The setup
The dataset is the terrain your eval can see. If the terrain is all sunny happy-path examples, your score is a vacation brochure. Good eval datasets include representative traffic, high-risk slices, edge cases, and intentionally hard examples.
Picture this
Mental model
Use multiple sets: a development set for iteration, a golden set for stable regression, a stress set for known hazards, and a sampled production-review set for freshness. Mixing them is possible, but only if you enjoy making every future score suspicious.
Good
The good version records source, sampling method, timestamp, inclusion rules, exclusion rules, label owner, and version. It keeps final holdout examples away from prompt tuning and uses slices to ensure rare but important cases are present.
Bad
The bad version copies examples from demos, docs, and last week's bug bash into one file called final_eval.json.
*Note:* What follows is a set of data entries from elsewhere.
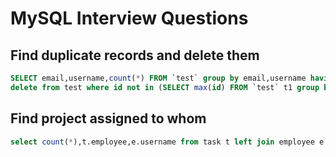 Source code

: # MySQL Interview Questions

## Find duplicate records and delete them

```sql
SELECT email,username,count(*) FROM `test` group by email,username having count(*) > 1;
delete from test where id not in (SELECT max(id) FROM `test` t1 group by email,username);
```

## Find project assigned to whom

```sql
select count(*),t.employee,e.username from task t left join employee e on t.employee=e.id group by employee
```
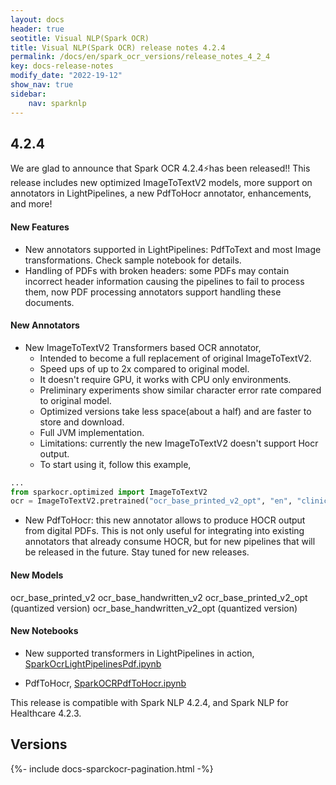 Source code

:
 ```yaml
---
layout: docs
header: true
seotitle: Visual NLP(Spark OCR)
title: Visual NLP(Spark OCR) release notes 4.2.4
permalink: /docs/en/spark_ocr_versions/release_notes_4_2_4
key: docs-release-notes
modify_date: "2022-19-12"
show_nav: true
sidebar:
    nav: sparknlp
---
```


<div class="h3-box" markdown="1">

## 4.2.4

We are glad to announce that Spark OCR 4.2.4⚡has been released!! 
This release includes new optimized ImageToTextV2 models, more support on annotators in LightPipelines, a new PdfToHocr annotator, enhancements, and more!

#### New Features
* New annotators supported in LightPipelines: PdfToText and most Image transformations. Check sample notebook for details.
* Handling of PDFs with broken headers: some PDFs may contain incorrect header information causing the pipelines to fail to process them, now PDF processing annotators support handling these documents.

#### New Annotators
* New ImageToTextV2 Transformers based OCR annotator, 
  * Intended to become a full replacement of original ImageToTextV2.
  * Speed ups of up to 2x compared to original model.
  * It doesn't require GPU, it works with CPU only environments.
  * Preliminary experiments show similar character error rate compared to original model.
  * Optimized versions take less space(about a half) and are faster to store and download.
  * Full JVM implementation.
  * Limitations: currently the new ImageToTextV2 doesn't support Hocr output.
  * To start using it, follow this example,

```python
...
from sparkocr.optimized import ImageToTextV2
ocr = ImageToTextV2.pretrained("ocr_base_printed_v2_opt", "en", "clinical/ocr")
```

* New PdfToHocr: this new annotator allows to produce HOCR output from digital PDFs. This is not only useful for integrating into existing annotators that already consume HOCR, but for new pipelines that will be released in the future. Stay tuned for new releases.  


#### New Models
ocr_base_printed_v2
ocr_base_handwritten_v2
ocr_base_printed_v2_opt (quantized version)
ocr_base_handwritten_v2_opt (quantized version)


#### New Notebooks
* New supported transformers in LightPipelines in action,
[SparkOcrLightPipelinesPdf.ipynb](https://github.com/JohnSnowLabs/spark-ocr-workshop/blob/4.2.2-release-candidate/jupyter/SparkOcrLightPipelinesPdf.ipynb)

* PdfToHocr,
[SparkOCRPdfToHocr.ipynb](https://github.com/JohnSnowLabs/spark-ocr-workshop/blob/4.2.2-release-candidate/jupyter/SparkOCRPdfToHocr.ipynb)

This release is compatible with Spark NLP 4.2.4, and Spark NLP for Healthcare 4.2.3.

</div><div class="prev_ver h3-box" markdown="1">

## Versions

</div>
{%- include docs-sparckocr-pagination.html -%}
It then tunes prompts until that file is green. Congratulations, you invented overfitting, but with JSON.
Ugly
The ugly reality is that real labels are incomplete, production traffic shifts, and sensitive examples may need redaction. Dataset design must include refresh and privacy review, not just row count.
Artifact to produce
Maintain a dataset manifest with version, source, sampling frame, slices, label policy, known exclusions, and allowed use.
Dataset review
| Question | Why it matters |
|---|---|
| Where did each example come from? | Source determines bias and leakage risk. |
| Which examples are reserved from prompt tuning? | Holdout contamination ruins comparability. |
| How will the dataset refresh? | A stale golden set becomes a nostalgia artifact. |
Chapter takeaway
Datasets are not just rows. They are assumptions with IDs. Label them before they start freelancing.